▼

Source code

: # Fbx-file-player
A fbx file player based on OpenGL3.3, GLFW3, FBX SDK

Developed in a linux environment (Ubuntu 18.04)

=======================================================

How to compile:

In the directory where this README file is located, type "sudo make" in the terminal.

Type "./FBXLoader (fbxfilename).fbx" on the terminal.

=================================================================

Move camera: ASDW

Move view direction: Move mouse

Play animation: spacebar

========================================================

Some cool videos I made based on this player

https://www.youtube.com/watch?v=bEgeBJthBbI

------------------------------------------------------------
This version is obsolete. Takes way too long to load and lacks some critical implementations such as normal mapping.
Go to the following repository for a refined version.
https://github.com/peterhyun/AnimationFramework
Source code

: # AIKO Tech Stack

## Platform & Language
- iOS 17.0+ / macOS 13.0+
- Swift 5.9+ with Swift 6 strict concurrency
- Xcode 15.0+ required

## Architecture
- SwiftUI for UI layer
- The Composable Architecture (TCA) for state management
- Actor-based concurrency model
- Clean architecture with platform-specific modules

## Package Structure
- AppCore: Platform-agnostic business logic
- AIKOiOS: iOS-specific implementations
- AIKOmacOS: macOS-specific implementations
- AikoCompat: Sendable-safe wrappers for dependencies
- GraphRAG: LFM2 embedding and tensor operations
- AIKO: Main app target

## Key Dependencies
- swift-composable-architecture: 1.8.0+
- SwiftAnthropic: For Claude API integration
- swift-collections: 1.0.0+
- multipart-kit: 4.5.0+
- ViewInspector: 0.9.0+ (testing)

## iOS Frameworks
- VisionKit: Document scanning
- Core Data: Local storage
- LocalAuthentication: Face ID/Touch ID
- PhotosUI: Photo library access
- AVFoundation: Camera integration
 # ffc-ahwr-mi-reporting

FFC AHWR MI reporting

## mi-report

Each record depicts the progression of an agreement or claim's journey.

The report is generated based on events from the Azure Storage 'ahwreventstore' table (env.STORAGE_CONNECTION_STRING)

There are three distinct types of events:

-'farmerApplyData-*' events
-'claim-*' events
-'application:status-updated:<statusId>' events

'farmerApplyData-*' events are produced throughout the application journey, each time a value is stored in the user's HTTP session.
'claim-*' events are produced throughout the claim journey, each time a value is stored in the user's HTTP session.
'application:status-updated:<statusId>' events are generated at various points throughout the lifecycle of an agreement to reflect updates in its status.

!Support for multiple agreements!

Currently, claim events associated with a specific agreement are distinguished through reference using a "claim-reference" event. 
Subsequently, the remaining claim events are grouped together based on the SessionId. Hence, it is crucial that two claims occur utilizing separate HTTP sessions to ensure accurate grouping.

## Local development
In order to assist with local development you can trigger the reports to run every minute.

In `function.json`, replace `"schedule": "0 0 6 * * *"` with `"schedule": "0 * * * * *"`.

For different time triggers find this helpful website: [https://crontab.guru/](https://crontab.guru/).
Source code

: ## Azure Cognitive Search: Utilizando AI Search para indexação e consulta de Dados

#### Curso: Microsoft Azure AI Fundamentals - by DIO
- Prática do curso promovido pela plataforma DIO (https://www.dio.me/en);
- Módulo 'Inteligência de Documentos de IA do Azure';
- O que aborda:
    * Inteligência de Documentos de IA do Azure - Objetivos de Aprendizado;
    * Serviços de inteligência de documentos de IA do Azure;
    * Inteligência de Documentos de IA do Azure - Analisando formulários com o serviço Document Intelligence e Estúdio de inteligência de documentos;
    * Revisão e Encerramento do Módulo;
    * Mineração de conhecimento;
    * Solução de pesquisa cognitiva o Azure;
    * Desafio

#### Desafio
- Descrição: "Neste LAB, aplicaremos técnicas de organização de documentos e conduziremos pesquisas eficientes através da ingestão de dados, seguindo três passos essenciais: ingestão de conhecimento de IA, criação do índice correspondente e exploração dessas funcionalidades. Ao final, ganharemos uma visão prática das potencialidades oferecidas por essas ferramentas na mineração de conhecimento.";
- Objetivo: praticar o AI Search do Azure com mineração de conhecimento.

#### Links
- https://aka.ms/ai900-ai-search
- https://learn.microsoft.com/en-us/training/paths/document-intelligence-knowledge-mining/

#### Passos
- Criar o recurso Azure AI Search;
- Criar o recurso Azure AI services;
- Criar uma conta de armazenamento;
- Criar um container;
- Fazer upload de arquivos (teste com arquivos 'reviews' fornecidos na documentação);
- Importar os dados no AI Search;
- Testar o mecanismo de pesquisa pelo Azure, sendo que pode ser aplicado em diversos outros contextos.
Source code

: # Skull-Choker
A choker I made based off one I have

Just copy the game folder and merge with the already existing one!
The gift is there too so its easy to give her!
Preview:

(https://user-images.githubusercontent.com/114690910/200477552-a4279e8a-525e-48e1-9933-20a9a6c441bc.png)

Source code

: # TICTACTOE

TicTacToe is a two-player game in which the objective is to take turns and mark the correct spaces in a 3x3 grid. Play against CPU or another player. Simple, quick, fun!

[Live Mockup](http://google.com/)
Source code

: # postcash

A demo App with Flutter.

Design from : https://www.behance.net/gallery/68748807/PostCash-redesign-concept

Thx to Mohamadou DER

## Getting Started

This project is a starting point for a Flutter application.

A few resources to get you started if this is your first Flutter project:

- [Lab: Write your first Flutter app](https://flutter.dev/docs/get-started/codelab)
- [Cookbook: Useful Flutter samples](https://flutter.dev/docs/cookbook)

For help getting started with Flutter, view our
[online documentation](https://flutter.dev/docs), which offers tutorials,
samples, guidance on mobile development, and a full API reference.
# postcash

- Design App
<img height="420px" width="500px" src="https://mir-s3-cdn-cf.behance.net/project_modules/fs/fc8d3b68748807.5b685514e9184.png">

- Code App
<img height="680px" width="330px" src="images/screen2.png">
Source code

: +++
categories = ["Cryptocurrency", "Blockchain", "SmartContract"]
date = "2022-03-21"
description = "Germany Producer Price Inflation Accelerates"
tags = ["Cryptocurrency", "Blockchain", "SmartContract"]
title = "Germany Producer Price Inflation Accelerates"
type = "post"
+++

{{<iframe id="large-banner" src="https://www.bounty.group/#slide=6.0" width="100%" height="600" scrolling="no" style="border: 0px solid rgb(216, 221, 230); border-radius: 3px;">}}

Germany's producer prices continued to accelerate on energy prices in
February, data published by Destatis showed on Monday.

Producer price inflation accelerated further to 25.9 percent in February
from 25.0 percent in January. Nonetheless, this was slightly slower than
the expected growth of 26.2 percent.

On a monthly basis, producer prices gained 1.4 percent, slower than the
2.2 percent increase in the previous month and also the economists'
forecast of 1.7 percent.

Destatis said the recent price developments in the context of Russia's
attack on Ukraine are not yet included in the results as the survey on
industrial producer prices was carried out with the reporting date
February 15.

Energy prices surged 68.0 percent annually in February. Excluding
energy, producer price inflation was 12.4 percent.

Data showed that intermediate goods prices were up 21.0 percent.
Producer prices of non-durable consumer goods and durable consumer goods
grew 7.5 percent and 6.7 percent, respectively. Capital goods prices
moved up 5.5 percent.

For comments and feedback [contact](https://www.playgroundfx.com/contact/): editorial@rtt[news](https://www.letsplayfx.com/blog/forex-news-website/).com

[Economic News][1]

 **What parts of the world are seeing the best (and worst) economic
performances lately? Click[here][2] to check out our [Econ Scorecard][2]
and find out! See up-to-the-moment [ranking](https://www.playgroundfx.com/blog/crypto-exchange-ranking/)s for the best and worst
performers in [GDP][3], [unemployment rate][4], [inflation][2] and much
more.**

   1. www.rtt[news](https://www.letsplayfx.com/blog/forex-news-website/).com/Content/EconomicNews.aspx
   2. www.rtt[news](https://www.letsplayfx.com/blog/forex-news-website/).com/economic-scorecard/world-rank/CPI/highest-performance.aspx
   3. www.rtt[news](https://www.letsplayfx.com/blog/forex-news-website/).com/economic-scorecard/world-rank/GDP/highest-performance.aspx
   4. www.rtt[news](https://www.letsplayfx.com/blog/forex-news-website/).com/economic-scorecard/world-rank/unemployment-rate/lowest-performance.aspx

▲

**PROBLEM STATEMENT**. Looking at the data above, give the number of lines that include "slower"; add nothing else.

**RESPONSE BOX**. 2